Chemical ingredients: As the Environmental Protection Agency describes it, broad-spectrum sunscreens often contain a number of chemical ingredients that absorb UVA and UVB radiation. Many sunscreens contain UVA-absorbing avobenzone or a benzophenone (like dioxybenzone, oxybenzone, or sulisobenzone) in addition to UVB-absorbing chemical ingredients. In rare cases, chemical ingredients cause skin reactions, including acne, burning, blisters, dryness, itching, rash, redness, stinging, swelling, and tightening of the skin. These reactions are most commonly associated with para-aminobenzoic acid (PABA)-based sunscreens and those containing benzophenones. Some sunscreens also contain alcohol, fragrances, or preservatives, and should be avoided by people with sensitive skin.


Physical ingredients: The physical compounds titanium dioxide and zinc oxide reflect, scatter, and absorb both UVA and UVB rays. These ingredients generally do not cause allergic reactions. Unlike the white greasepaint look of older physical sunscreens, new technology allows the particle sizes of zinc oxide and titanium dioxide to be reduced, making the new formulas more transparent.


Which is best?: Healthy living watchdog Environmental Working Group has paid diligent attention to sunscreens as part of its comprehensive Skin Deep database. The group's top-rated sunscreens (the ones they consider healthiest) all contain physical ingredients. They recommend these as, “the right choice for people who are looking for the best UVA protection without any sunscreen chemical considered to be a potential hormone disrupter. None of the products contain oxybenzone or vitamin A and none are sprayed or powdered.”


How to apply

  • Apply sunscreen around 30 minutes before being in the sun for best absorption by the skin; it will be less likely to wash off when you perspire.
  • Shake well before use to mix particles that might not be mixed well in the container.
  • Make sure to apply an ample amount. Basically, use one ounce (equal to about a handful) to cover your entire body. Apply thickly and thoroughly.
  • Use on all parts of your skin exposed to the sun, including the ears, back, shoulders, and the back of the knees and legs. Don't forget beneath straps!
  • Reapply sunscreen at least every two hours — and more if you’re sweating or getting in and out of the water.
  • Try a sunscreen with different chemicals if your skin reacts badly to one that you are using. 
  • Use a water-based sunscreen if you have oily skin or are prone to acne.
  • Some sunscreen ingredients can degrade over time, so check the expiration date.

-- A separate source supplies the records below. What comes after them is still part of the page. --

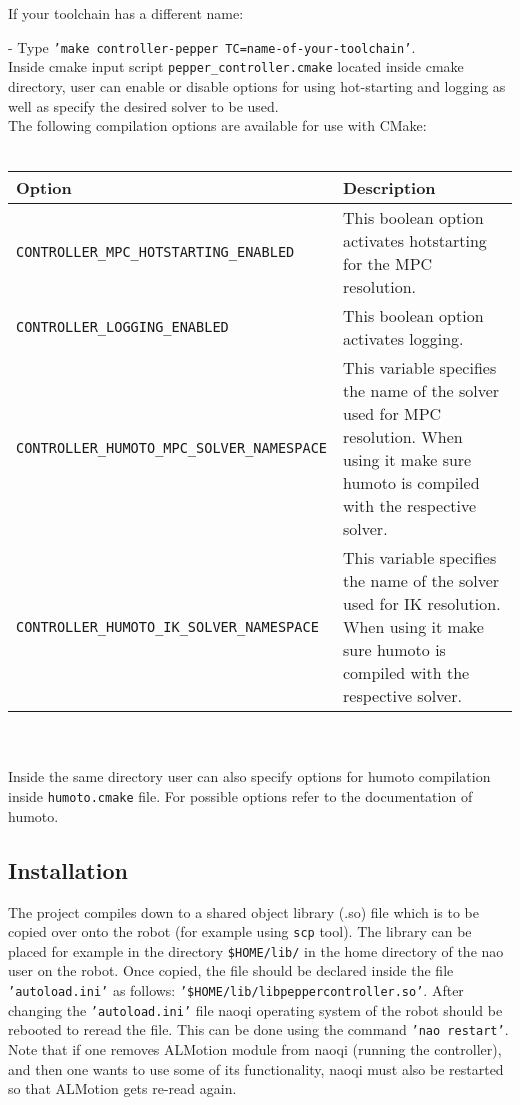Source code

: \noindent If your toolchain has a different name:

- Type \texttt{'make controller-pepper TC=name-of-your-toolchain'}.\\

\noindent Inside cmake input script \texttt{pepper\_controller.cmake} located inside cmake directory, user can enable or disable
options for using hot-starting and logging as well as specify the desired solver to be used.\\

\noindent The following compilation options are available for use with CMake:\\ \\
\begin{tabular}{|l|p{5cm}|}
\hline
Option & Description \\
\hline
\texttt{CONTROLLER\_MPC\_HOTSTARTING\_ENABLED} & This boolean option activates hotstarting for the MPC resolution.\\
\hline
\texttt{CONTROLLER\_LOGGING\_ENABLED} & This boolean option activates logging.\\ \hline
\texttt{CONTROLLER\_HUMOTO\_MPC\_SOLVER\_NAMESPACE} & This variable specifies the name of the solver used for
MPC resolution. When using it make sure humoto is compiled with the respective solver. \\ \hline
\texttt{CONTROLLER\_HUMOTO\_IK\_SOLVER\_NAMESPACE} & This variable specifies the name of the solver used for IK
resolution. When using it make sure humoto is compiled with the respective solver.\\ 
\hline
\end{tabular} \\ \\

\noindent Inside the same directory user can also specify options for humoto compilation inside \texttt{humoto.cmake} file.
For possible options refer to the documentation of humoto.

\subsection{Installation}
\noindent The project compiles down to a shared object library (.so) file which is to be copied over onto the robot (for example
using \texttt{scp} tool). The library can be placed for example in the directory \texttt{\$HOME/lib/} in the home directory of the nao user on the
robot. Once copied, the file should be declared inside the file \texttt{'autoload.ini'} as follows:
\texttt{'\$HOME/lib/libpeppercontroller.so'}. After changing the \texttt{'autoload.ini'} file naoqi operating system of the robot should be
rebooted to reread the file. This can be done using the command \texttt{'nao restart'}. Note that if one removes ALMotion
module from naoqi (running the controller), and then one wants to use some of its functionality, naoqi must also be
restarted so that ALMotion gets re-read again.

A note on spray sunscreens: The FDA has requested additional data to establish effectiveness and to determine whether spray sunscreens present a safety concern. According to Consumer Reports, the particular concern is the possibility that people might accidentally inhale the ingredients, a risk that’s greatest in children. The group recommends not using sprays on children, unless no other product is available.